TSPA co-owner and director Lindsey Kellett said Friday the school hopes to begin offering the nine-month esthetics course within the next month or two, and the three-month nail-technology course before the end of next summer.
Kellett said there are nine students currently enrolled in its 10-month hairstyling program. And 11 students have graduated so far from its six-week makeup-artist's course.
Although it took about 21/2 years to nail down the financing and get the school up and running, Kellett said she and her business partners are thrilled with the way things have gone since opening for business.
"It's been wonderful."
Co-owner Jeremy Sabourin said the school, which has 40 workstations and three classrooms, has the capacity to train up to 15 students a month, or 180 over the course of a full year. But it's going to take a while to reach full capacity, he added, so for now they're budgeting for seven to 10 new students per month.
Sabourin said although TSPA has about 40 cosmetology franchises in the United States, this is the first in Canada. It's also the first Canadian school to be endorsed by Redken, one of the world's largest cosmetics manufacturers, he added.
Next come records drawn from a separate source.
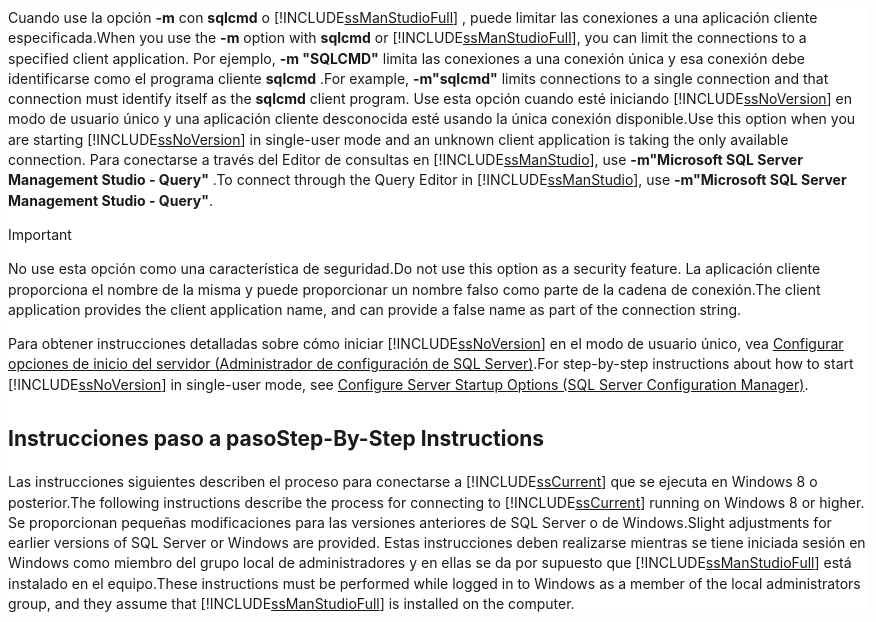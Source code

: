  <span data-ttu-id="889af-118">Cuando use la opción **-m** con **sqlcmd** o [!INCLUDE[ssManStudioFull](../../includes/ssmanstudiofull-md.md)] , puede limitar las conexiones a una aplicación cliente especificada.</span><span class="sxs-lookup"><span data-stu-id="889af-118">When you use the **-m** option with **sqlcmd** or [!INCLUDE[ssManStudioFull](../../includes/ssmanstudiofull-md.md)], you can limit the connections to a specified client application.</span></span> <span data-ttu-id="889af-119">Por ejemplo, **-m "SQLCMD"** limita las conexiones a una conexión única y esa conexión debe identificarse como el programa cliente **sqlcmd** .</span><span class="sxs-lookup"><span data-stu-id="889af-119">For example, **-m"sqlcmd"** limits connections to a single connection and that connection must identify itself as the **sqlcmd** client program.</span></span> <span data-ttu-id="889af-120">Use esta opción cuando esté iniciando [!INCLUDE[ssNoVersion](../../includes/ssnoversion-md.md)] en modo de usuario único y una aplicación cliente desconocida esté usando la única conexión disponible.</span><span class="sxs-lookup"><span data-stu-id="889af-120">Use this option when you are starting [!INCLUDE[ssNoVersion](../../includes/ssnoversion-md.md)] in single-user mode and an unknown client application is taking the only available connection.</span></span> <span data-ttu-id="889af-121">Para conectarse a través del Editor de consultas en [!INCLUDE[ssManStudio](../../includes/ssmanstudio-md.md)], use **-m"Microsoft SQL Server Management Studio - Query"** .</span><span class="sxs-lookup"><span data-stu-id="889af-121">To connect through the Query Editor in [!INCLUDE[ssManStudio](../../includes/ssmanstudio-md.md)], use **-m"Microsoft SQL Server Management Studio - Query"**.</span></span>  
  
> [!IMPORTANT]  
>  <span data-ttu-id="889af-122">No use esta opción como una característica de seguridad.</span><span class="sxs-lookup"><span data-stu-id="889af-122">Do not use this option as a security feature.</span></span> <span data-ttu-id="889af-123">La aplicación cliente proporciona el nombre de la misma y puede proporcionar un nombre falso como parte de la cadena de conexión.</span><span class="sxs-lookup"><span data-stu-id="889af-123">The client application provides the client application name, and can provide a false name as part of the connection string.</span></span>  
  
 <span data-ttu-id="889af-124">Para obtener instrucciones detalladas sobre cómo iniciar [!INCLUDE[ssNoVersion](../../includes/ssnoversion-md.md)] en el modo de usuario único, vea [Configurar opciones de inicio del servidor &#40;Administrador de configuración de SQL Server&#41;](scm-services-configure-server-startup-options.md).</span><span class="sxs-lookup"><span data-stu-id="889af-124">For step-by-step instructions about how to start [!INCLUDE[ssNoVersion](../../includes/ssnoversion-md.md)] in single-user mode, see [Configure Server Startup Options &#40;SQL Server Configuration Manager&#41;](scm-services-configure-server-startup-options.md).</span></span>  
  
## <a name="step-by-step-instructions"></a><span data-ttu-id="889af-125">Instrucciones paso a paso</span><span class="sxs-lookup"><span data-stu-id="889af-125">Step-By-Step Instructions</span></span>  
 <span data-ttu-id="889af-126">Las instrucciones siguientes describen el proceso para conectarse a [!INCLUDE[ssCurrent](../../includes/sscurrent-md.md)] que se ejecuta en Windows 8 o posterior.</span><span class="sxs-lookup"><span data-stu-id="889af-126">The following instructions describe the process for connecting to [!INCLUDE[ssCurrent](../../includes/sscurrent-md.md)] running on Windows 8 or higher.</span></span> <span data-ttu-id="889af-127">Se proporcionan pequeñas modificaciones para las versiones anteriores de SQL Server o de Windows.</span><span class="sxs-lookup"><span data-stu-id="889af-127">Slight adjustments for earlier versions of SQL Server or Windows are provided.</span></span> <span data-ttu-id="889af-128">Estas instrucciones deben realizarse mientras se tiene iniciada sesión en Windows como miembro del grupo local de administradores y en ellas se da por supuesto que [!INCLUDE[ssManStudioFull](../../includes/ssmanstudiofull-md.md)] está instalado en el equipo.</span><span class="sxs-lookup"><span data-stu-id="889af-128">These instructions must be performed while logged in to Windows as a member of the local administrators group, and they assume that [!INCLUDE[ssManStudioFull](../../includes/ssmanstudiofull-md.md)] is installed on the computer.</span></span>  
  
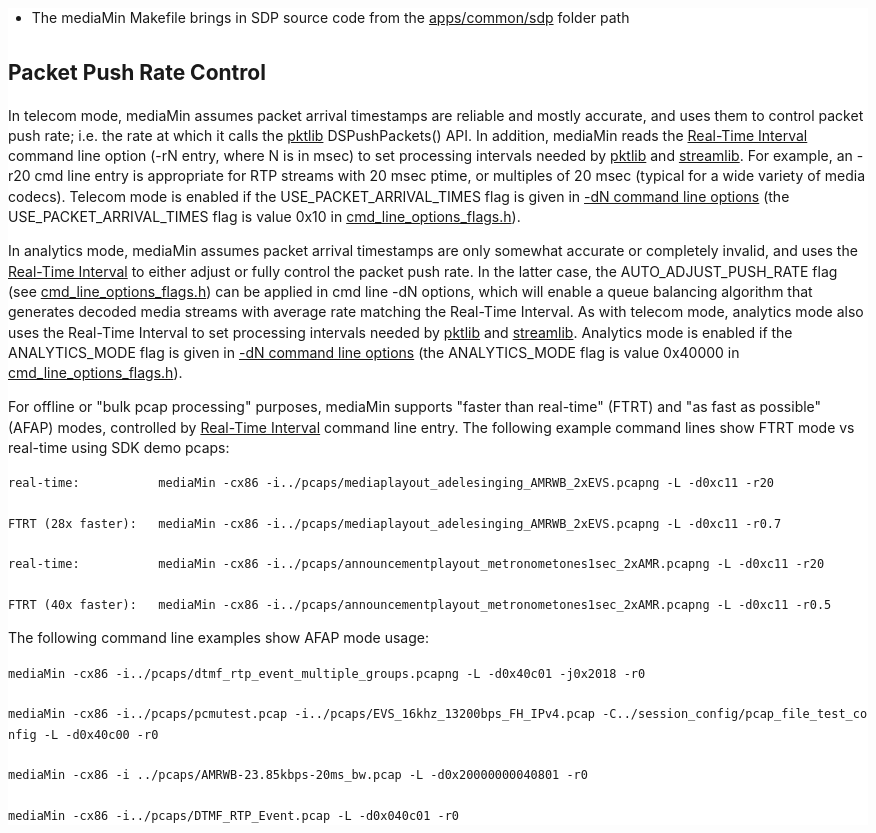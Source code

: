   * The mediaMin Makefile brings in SDP source code from the <a href="https://github.com/signalogic/SigSRF_SDK/tree/master/apps/common/sdp" target="_blank">apps/common/sdp</a> folder path

<a name="PacketPushRateControl"></a>
## Packet Push Rate Control

In telecom mode, mediaMin assumes packet arrival timestamps are reliable and mostly accurate, and uses them to control packet push rate; i.e. the rate at which it calls the [pktlib](#user-content-pktlib) DSPushPackets() API. In addition, mediaMin reads the [Real-Time Interval](#user-content-realtimeinterval) command line option (-rN entry, where N is in msec) to set processing intervals needed by [pktlib](#user-content-pktlib) and [streamlib](#user-content-streamlib). For example, an -r20 cmd line entry is appropriate for RTP streams with 20 msec ptime, or multiples of 20 msec (typical for a wide variety of media codecs). Telecom mode is enabled if the USE_PACKET_ARRIVAL_TIMES flag is given in [-dN command line options](#user-content-mediamincommandlineoptions) (the USE_PACKET_ARRIVAL_TIMES flag is value 0x10 in <a href="https://github.com/signalogic/SigSRF_SDK/blob/master/apps/mediaTest/cmd_line_options_flags.h">cmd_line_options_flags.h</a>).
	
In analytics mode, mediaMin assumes packet arrival timestamps are only somewhat accurate or completely invalid, and uses the [Real-Time Interval](#user-content-realtimeinterval) to either adjust or fully control the packet push rate. In the latter case, the AUTO_ADJUST_PUSH_RATE flag (see <a href="https://github.com/signalogic/SigSRF_SDK/blob/master/apps/mediaTest/cmd_line_options_flags.h">cmd_line_options_flags.h</a>) can be applied in cmd line -dN options, which will enable a queue balancing algorithm that generates decoded media streams with average rate matching the Real-Time Interval. As with telecom mode, analytics mode also uses the Real-Time Interval to set processing intervals needed by [pktlib](#user-content-pktlib) and [streamlib](#user-content-streamlib). Analytics mode is enabled if the ANALYTICS_MODE flag is given in [-dN command line options](#user-content-mediamincommandlineoptions) (the ANALYTICS_MODE flag is value 0x40000 in <a href="https://github.com/signalogic/SigSRF_SDK/blob/master/apps/mediaTest/cmd_line_options_flags.h">cmd_line_options_flags.h</a>).

For offline or "bulk pcap processing" purposes, mediaMin supports "faster than real-time" (FTRT) and "as fast as possible" (AFAP) modes, controlled by [Real-Time Interval](#user-content-realtimeinterval) command line entry. The following example command lines show FTRT mode vs real-time using SDK demo pcaps:

    real-time:           mediaMin -cx86 -i../pcaps/mediaplayout_adelesinging_AMRWB_2xEVS.pcapng -L -d0xc11 -r20

    FTRT (28x faster):   mediaMin -cx86 -i../pcaps/mediaplayout_adelesinging_AMRWB_2xEVS.pcapng -L -d0xc11 -r0.7

    real-time:           mediaMin -cx86 -i../pcaps/announcementplayout_metronometones1sec_2xAMR.pcapng -L -d0xc11 -r20

    FTRT (40x faster):   mediaMin -cx86 -i../pcaps/announcementplayout_metronometones1sec_2xAMR.pcapng -L -d0xc11 -r0.5

The following command line examples show AFAP mode usage:

    mediaMin -cx86 -i../pcaps/dtmf_rtp_event_multiple_groups.pcapng -L -d0x40c01 -j0x2018 -r0

    mediaMin -cx86 -i../pcaps/pcmutest.pcap -i../pcaps/EVS_16khz_13200bps_FH_IPv4.pcap -C../session_config/pcap_file_test_config -L -d0x40c00 -r0

    mediaMin -cx86 -i ../pcaps/AMRWB-23.85kbps-20ms_bw.pcap -L -d0x20000000040801 -r0

    mediaMin -cx86 -i../pcaps/DTMF_RTP_Event.pcap -L -d0x040c01 -r0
He said one of the things he likes about the TSPA curriculum is that hairstyling students are not only taught the technical skills, such as how to cut, colour and style hair, but also how to start up and successfully run a hairstyling business in case they want to open their own salon or rent a chair in an existing salon rather than work for someone else.
He said students receive classroom instruction as well as hands-on training with members of the public, who are offered deep discounts in exchange for allowing a student to cut their hair or provide other cosmetology services.
He and Kellett said TSPA is the city's fourth cosmetology school. The others are the Scientific Marvel School of Hairstyling & Esthetics, MC College, and the Aveda Institute, which opened last May in the Exchange District.